Vernetzte Stadt und resiliente Quartiere
Schon heute leben die Hälfte aller Menschen in Städten und 2050, so prognostizieren es die Vereinten Nationen, werden fast 70 Prozent der Weltbevölkerung im urbanisierten Lebensraum angesiedelt sein. Um der steigenden Bewohnerdichte und den daraus resultierenden Problemen ebenso begegnen zu können wie der zunehmenden Bedrohung durch Extremwetterereignisse und Klimakatastrophen, müssen die Quartiere entsprechend gerüstet und geschützt werden. Sogenannte »resiliente Quartiere« haben die Fähigkeit die Folgen von Bedrohungen zu kompensieren. Dabei spielt die Gestaltung der urbanen Oberflächen eine maßgebliche Rolle. Sie beeinflussen zum Beispiel, ob Strahlung reflektiert oder absorbiert wird und sich so eine kühlende oder aufheizende Situation in der Stadt entwickelt. Im Verbund mit Forschungsinstituten und Unternehmen, mit Kommunen und Behörden erforschen die Wissenschaftler die »Bauphysik urbaner Oberflächen«. Dazu werden die Aspekte und Akteure zusammengeführt, aktuelle und fachübergreifende Informationen bereitgestellt sowie Erkenntnisse und neue Technologien entwickelt. Sie umfassen urbane Materialen, Oberflächen und integrale Stadtbauteile, Planungswerkzeuge und Bewertungsmethoden sowie den Tauglichkeitsnachweis und die Demonstration innovativer Lösungen.

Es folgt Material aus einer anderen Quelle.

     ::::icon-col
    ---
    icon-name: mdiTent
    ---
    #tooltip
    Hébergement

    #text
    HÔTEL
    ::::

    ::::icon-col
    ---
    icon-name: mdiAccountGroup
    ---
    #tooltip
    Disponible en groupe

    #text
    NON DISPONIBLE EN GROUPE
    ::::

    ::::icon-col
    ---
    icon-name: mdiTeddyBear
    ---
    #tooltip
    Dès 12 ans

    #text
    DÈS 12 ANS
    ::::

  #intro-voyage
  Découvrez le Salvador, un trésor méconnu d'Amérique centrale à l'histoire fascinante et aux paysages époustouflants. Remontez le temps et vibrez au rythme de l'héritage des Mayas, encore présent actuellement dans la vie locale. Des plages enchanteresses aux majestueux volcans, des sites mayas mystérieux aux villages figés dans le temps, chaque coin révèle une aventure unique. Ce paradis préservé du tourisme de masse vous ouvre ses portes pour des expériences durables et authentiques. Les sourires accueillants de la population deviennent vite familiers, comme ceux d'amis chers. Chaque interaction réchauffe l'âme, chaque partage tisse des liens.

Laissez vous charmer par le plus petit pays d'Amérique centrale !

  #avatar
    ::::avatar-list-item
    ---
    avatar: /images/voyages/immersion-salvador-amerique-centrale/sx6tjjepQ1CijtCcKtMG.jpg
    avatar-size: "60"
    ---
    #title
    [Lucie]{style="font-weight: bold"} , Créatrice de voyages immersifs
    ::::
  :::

Aber auch Extremeinwirkungen und Gebäudereaktionen, beispielsweise bei Explosionen oder Erdbeben werden innerhalb der Fraunhofer-Allianz untersucht. Auf der Sonderschau wird es dazu unter anderem ein Stadtmodell geben, an dem Extremeinwirkungen simuliert werden. Damit verbunden ist ein speziell entwickeltes Engineering Tool zur Risikoerkennung und Optimierung des Schutzpotenzials.